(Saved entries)
-- Opening Marker --

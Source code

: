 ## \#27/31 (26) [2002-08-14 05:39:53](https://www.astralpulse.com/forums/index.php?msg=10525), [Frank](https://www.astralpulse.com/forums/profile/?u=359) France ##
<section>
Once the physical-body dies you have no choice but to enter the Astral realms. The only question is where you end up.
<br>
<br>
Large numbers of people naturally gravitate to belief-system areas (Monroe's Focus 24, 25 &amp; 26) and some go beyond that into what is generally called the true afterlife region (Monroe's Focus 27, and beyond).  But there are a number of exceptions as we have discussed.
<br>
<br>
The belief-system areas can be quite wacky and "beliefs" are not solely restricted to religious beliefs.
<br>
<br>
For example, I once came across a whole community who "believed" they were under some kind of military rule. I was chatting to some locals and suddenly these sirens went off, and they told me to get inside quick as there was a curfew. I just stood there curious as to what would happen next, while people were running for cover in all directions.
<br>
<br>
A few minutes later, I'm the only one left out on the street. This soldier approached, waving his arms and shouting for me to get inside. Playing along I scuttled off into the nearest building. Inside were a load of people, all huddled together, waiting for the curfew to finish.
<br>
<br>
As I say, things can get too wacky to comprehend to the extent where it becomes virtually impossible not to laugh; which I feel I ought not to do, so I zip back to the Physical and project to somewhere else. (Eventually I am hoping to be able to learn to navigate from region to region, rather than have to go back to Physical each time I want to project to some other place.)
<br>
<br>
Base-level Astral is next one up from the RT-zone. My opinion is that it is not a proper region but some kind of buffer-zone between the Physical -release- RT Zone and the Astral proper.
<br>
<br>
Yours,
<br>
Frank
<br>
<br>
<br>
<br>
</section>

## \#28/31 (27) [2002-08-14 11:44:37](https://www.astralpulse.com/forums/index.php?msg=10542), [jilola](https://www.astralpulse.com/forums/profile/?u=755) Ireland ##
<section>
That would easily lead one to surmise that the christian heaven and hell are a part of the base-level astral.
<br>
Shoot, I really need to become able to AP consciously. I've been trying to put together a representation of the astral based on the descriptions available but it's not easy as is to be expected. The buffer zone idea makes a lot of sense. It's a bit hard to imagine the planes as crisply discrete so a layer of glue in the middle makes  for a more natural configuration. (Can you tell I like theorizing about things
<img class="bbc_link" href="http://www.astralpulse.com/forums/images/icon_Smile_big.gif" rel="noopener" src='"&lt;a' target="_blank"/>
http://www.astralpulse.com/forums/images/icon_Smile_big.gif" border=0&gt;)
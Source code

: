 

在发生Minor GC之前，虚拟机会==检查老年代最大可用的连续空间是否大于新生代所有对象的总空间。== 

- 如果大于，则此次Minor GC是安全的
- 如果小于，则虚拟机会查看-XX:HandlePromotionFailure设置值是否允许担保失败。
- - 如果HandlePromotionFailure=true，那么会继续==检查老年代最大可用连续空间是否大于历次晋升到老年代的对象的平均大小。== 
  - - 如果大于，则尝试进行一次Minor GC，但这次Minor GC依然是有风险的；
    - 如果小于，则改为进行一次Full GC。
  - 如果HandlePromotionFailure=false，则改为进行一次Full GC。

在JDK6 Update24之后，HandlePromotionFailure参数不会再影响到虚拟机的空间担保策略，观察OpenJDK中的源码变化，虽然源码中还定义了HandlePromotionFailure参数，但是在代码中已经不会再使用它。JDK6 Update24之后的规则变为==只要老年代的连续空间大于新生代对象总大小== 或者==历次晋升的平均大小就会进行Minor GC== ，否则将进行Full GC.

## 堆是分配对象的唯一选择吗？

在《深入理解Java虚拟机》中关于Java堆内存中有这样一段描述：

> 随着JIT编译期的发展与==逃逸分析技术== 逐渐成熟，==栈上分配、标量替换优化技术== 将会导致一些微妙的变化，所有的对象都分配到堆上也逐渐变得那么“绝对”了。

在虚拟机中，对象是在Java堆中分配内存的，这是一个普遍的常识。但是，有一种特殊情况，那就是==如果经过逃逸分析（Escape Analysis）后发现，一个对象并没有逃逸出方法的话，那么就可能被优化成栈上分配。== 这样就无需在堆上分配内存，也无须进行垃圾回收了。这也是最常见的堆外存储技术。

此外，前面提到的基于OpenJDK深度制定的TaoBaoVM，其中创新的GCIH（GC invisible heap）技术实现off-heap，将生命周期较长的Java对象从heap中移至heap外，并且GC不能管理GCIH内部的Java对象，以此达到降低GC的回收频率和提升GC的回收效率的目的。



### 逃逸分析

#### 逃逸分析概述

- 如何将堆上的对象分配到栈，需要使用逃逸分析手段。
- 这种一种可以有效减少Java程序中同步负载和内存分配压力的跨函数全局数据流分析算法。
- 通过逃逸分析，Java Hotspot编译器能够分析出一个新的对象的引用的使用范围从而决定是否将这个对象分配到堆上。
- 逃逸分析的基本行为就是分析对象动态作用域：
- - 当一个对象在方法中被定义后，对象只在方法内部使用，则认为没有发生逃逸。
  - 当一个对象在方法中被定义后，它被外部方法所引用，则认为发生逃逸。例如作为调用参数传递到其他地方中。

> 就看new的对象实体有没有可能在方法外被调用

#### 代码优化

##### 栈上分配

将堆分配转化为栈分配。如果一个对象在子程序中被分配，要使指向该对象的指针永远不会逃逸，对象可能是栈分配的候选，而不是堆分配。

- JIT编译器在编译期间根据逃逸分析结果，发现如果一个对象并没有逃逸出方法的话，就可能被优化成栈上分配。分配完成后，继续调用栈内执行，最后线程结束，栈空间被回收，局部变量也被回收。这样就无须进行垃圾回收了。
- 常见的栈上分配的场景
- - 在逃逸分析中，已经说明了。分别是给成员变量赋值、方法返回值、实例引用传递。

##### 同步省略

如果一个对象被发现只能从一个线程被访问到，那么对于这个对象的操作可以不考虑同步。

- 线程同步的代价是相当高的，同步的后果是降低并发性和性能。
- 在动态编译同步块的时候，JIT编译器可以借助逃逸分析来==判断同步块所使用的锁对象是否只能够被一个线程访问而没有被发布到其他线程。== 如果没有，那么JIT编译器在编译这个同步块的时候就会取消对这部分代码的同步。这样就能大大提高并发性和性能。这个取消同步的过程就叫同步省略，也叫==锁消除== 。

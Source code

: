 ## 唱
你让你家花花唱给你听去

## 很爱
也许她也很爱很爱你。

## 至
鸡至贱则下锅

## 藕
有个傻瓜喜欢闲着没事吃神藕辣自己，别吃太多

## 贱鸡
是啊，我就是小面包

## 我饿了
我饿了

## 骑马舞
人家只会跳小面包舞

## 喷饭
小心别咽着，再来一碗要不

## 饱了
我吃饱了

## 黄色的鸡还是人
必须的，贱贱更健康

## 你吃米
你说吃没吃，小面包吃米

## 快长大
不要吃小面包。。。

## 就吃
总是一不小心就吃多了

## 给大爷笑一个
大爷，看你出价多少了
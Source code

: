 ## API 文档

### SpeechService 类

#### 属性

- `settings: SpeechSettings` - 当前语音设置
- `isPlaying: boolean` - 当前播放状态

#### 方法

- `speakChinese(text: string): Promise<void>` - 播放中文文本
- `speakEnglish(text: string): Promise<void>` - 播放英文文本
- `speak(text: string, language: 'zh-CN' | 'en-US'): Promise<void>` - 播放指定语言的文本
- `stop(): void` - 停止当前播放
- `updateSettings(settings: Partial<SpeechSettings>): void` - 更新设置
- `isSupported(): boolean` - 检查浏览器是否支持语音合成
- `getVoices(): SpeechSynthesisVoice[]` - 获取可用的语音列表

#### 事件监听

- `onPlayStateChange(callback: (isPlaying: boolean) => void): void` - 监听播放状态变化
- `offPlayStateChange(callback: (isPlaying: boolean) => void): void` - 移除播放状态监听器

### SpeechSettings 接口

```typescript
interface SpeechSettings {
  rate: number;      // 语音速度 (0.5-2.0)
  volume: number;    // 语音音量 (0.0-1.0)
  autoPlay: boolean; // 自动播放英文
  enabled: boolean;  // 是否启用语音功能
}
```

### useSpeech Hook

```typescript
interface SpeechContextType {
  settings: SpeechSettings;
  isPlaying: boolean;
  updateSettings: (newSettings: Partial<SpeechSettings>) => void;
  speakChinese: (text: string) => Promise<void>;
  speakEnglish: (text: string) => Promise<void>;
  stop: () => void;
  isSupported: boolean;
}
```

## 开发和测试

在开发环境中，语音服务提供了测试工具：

-- Closing Marker --

_PROBLEM DETAILS_.
Check each line of the records for the string "there" and copy those that have it.

_WRITTEN RESPONSE_.
Large numbers of people naturally gravitate to belief-system areas (Monroe's Focus 24, 25 &amp; 26) and some go beyond that into what is generally called the true afterlife region (Monroe's Focus 27, and beyond).  But there are a number of exceptions as we have discussed.
For example, I once came across a whole community who "believed" they were under some kind of military rule. I was chatting to some locals and suddenly these sirens went off, and they told me to get inside quick as there was a curfew. I just stood there curious as to what would happen next, while people were running for cover in all directions.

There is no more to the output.